Ah, I was looking for this post.
I got the same barring for the UMich competition held yesterday. Regarding point #1, I believe it was for ranking first in Season 2, as I had not actually won the live event last year. I agree with the decision to promote fairness, however it does seem to be barring only some people going in to the competition with a super strong algo. I’m assuming, but haven’t checked, that the other Michigan friend here stomped the remaining competition.

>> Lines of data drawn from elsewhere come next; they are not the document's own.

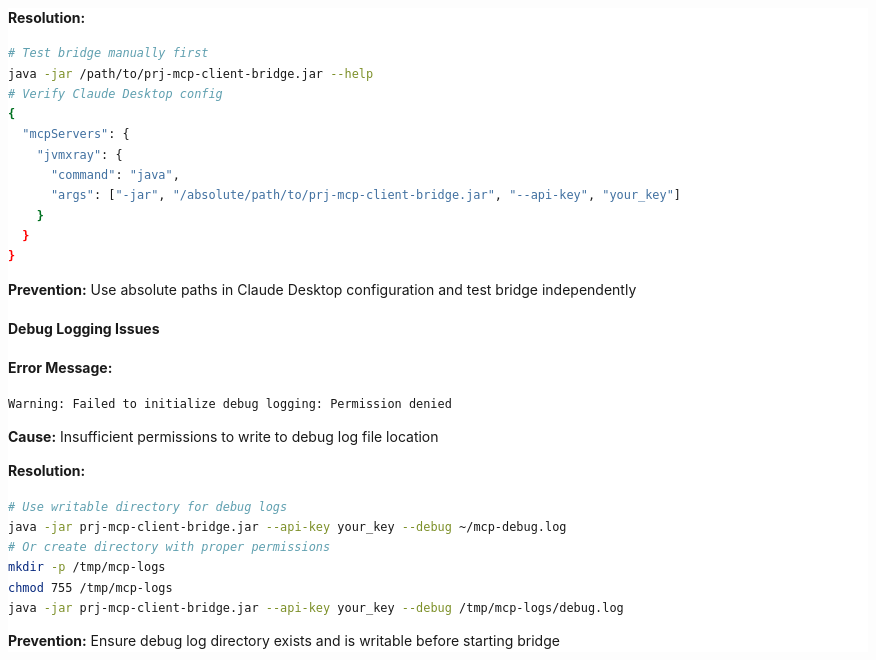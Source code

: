 **Resolution:**
```bash
# Test bridge manually first
java -jar /path/to/prj-mcp-client-bridge.jar --help
# Verify Claude Desktop config
{
  "mcpServers": {
    "jvmxray": {
      "command": "java",
      "args": ["-jar", "/absolute/path/to/prj-mcp-client-bridge.jar", "--api-key", "your_key"]
    }
  }
}
```

**Prevention:** Use absolute paths in Claude Desktop configuration and test bridge independently

#### Debug Logging Issues

**Error Message:**
```
Warning: Failed to initialize debug logging: Permission denied
```

**Cause:** Insufficient permissions to write to debug log file location

**Resolution:**
```bash
# Use writable directory for debug logs
java -jar prj-mcp-client-bridge.jar --api-key your_key --debug ~/mcp-debug.log
# Or create directory with proper permissions
mkdir -p /tmp/mcp-logs
chmod 755 /tmp/mcp-logs
java -jar prj-mcp-client-bridge.jar --api-key your_key --debug /tmp/mcp-logs/debug.log
```

**Prevention:** Ensure debug log directory exists and is writable before starting bridge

Considering the UMich comp has passed now, I’ll share that even changing the configurations doesn’t remotely remove competitive advantage. I, too, had wasted a good deal of time preparing for the competition before being barred, and had redeveloped my algo from scratch to be able to simulate any configuration, as well as adaptable metrics for those configurations. I additionally added strategy configuration files integrated closely with the Map Maker which made it a trivial 30-40 minutes to develop a top-tier algo under a new configuration, which any veteran player can do with an intuitive sense of the game settings could use. The configuration problem is only amplified by the forum post that revealed the same set of configs was being used for each live event, which would’ve given me, and any other student that saw that post before it went unlisted…, several additional days/weeks of configuration-specific development, which conveniently you can just upload directly to the playground and begin testing.
Given how large these live events prize pools are compared to any winnings I’ve had so far, I think your best bet is to stay off the leaderboards and try again next year. This probably isn’t the end result C1 is looking for, though, so perhaps we’ll see further clarification about how fairness in the live events would be balanced with keeping the engaged part of the community interested in continuing to be engaged.